Per le operazioni oggettivamente inesistenti, invece, è prevista la totale irrilevanza ai fini tributari e quindi l’indetraibilità dell’Iva e l’indeducibilità del costo.

La Cassazione ha però precisato che ai fini penali la norma tributaria non ha alcun riflesso: non esiste, infatti, nel Dlgs 74/2000 alcuna differenza tra l’utilizzo di fatture soggettivamente ovvero oggettivamente inesistenti. Si tratta, così di norme funzionali per l’accertamento tributario e senza senso per il procedimento penale.
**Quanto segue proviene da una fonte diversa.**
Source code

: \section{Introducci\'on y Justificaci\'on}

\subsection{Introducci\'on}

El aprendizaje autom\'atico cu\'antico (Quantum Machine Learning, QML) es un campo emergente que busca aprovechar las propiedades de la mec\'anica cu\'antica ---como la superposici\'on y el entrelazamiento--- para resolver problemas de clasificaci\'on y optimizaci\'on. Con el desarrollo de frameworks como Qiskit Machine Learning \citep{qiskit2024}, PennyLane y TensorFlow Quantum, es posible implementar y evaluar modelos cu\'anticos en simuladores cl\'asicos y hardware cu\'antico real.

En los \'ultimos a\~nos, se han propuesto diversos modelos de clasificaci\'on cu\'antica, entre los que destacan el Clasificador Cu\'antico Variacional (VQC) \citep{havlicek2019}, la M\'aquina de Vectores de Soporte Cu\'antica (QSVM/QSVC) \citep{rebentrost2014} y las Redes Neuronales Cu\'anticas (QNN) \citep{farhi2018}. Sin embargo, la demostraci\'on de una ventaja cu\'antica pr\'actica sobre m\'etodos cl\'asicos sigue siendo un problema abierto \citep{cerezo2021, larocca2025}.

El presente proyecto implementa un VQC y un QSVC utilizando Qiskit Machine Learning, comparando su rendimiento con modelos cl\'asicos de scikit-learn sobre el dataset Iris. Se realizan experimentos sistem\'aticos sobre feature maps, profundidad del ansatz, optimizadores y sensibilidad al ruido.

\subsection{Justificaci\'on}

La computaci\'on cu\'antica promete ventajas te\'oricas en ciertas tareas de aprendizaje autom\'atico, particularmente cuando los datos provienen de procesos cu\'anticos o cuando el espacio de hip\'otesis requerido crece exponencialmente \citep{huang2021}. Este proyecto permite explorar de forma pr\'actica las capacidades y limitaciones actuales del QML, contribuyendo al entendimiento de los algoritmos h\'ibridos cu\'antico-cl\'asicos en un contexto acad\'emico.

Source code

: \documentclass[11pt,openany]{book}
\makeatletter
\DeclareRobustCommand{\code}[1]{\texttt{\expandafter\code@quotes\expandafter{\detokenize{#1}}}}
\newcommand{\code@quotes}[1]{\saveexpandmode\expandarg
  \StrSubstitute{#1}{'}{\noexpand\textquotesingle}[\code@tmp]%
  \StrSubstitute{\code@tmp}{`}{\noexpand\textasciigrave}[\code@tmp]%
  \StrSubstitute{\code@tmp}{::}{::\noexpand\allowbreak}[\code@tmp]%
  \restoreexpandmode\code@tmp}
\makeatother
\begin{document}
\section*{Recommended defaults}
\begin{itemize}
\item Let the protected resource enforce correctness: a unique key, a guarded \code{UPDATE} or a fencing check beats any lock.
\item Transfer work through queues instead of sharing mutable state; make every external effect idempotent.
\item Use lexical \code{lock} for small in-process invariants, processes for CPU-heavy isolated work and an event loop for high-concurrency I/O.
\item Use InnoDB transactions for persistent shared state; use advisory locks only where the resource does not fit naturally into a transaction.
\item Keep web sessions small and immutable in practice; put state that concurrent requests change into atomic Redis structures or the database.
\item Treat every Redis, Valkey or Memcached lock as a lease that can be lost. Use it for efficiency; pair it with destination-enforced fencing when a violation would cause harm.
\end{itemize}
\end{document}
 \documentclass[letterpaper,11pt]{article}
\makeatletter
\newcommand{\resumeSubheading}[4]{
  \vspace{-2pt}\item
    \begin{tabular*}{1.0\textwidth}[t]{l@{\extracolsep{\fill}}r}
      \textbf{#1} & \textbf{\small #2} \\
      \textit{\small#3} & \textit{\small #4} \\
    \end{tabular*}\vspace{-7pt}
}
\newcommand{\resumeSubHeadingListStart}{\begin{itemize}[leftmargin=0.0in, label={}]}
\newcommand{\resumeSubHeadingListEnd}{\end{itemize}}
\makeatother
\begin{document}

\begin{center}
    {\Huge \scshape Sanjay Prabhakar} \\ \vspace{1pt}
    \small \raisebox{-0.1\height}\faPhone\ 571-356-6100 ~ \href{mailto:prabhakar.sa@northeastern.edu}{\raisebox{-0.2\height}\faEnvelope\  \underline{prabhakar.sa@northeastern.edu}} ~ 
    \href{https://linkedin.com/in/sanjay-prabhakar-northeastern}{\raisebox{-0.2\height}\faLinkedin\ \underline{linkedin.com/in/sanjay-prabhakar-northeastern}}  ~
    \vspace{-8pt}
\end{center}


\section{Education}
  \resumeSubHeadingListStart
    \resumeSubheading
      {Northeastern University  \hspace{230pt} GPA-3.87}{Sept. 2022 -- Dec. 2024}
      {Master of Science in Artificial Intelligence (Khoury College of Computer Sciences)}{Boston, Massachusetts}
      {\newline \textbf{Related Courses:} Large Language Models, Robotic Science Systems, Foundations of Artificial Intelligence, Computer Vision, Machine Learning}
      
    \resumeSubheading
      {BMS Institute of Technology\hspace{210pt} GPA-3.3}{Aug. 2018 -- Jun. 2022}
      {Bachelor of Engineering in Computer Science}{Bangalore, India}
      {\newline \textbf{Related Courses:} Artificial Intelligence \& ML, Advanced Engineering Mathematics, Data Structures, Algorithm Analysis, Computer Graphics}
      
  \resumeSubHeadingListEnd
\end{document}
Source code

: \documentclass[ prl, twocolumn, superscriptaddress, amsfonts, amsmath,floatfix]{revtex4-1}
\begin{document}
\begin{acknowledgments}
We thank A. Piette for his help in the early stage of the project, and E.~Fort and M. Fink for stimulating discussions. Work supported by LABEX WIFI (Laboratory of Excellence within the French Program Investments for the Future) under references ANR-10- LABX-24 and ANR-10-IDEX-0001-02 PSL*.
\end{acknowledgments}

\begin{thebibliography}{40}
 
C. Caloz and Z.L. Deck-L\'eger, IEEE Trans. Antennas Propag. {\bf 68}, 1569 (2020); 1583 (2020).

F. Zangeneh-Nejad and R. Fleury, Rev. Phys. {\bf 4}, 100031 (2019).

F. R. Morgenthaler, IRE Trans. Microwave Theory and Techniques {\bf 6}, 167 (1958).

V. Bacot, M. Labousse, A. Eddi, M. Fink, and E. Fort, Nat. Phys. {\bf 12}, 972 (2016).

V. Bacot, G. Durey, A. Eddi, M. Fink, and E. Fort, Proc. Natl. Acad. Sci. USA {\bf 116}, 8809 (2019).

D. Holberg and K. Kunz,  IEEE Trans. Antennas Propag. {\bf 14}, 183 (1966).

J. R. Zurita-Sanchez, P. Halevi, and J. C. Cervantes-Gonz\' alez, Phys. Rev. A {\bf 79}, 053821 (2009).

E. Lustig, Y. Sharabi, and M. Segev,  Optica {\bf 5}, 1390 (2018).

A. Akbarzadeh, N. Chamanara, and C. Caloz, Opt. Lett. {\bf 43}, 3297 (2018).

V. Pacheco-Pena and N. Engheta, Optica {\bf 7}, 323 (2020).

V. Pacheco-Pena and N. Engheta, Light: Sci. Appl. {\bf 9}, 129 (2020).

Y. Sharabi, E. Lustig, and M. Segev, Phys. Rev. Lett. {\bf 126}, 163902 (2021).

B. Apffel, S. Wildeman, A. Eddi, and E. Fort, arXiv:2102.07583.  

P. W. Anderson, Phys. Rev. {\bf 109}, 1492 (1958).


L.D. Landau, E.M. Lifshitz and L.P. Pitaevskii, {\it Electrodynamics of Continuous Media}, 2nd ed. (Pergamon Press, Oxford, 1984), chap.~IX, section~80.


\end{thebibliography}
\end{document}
La Suprema Corte ha rilevato che il dolo nelle operazioni soggettivamente inesistenti consiste nella consapevolezza da parte del contribuente di partecipare ad un sistema di frode fiscale.

Nella sentenza è così affermato che ai fini penali, tale consapevolezza, comporta l’indeducibilità di qualsiasi componente negativo riconducibile a fatti qualificabili come reato «per violazione del principio di inerenza».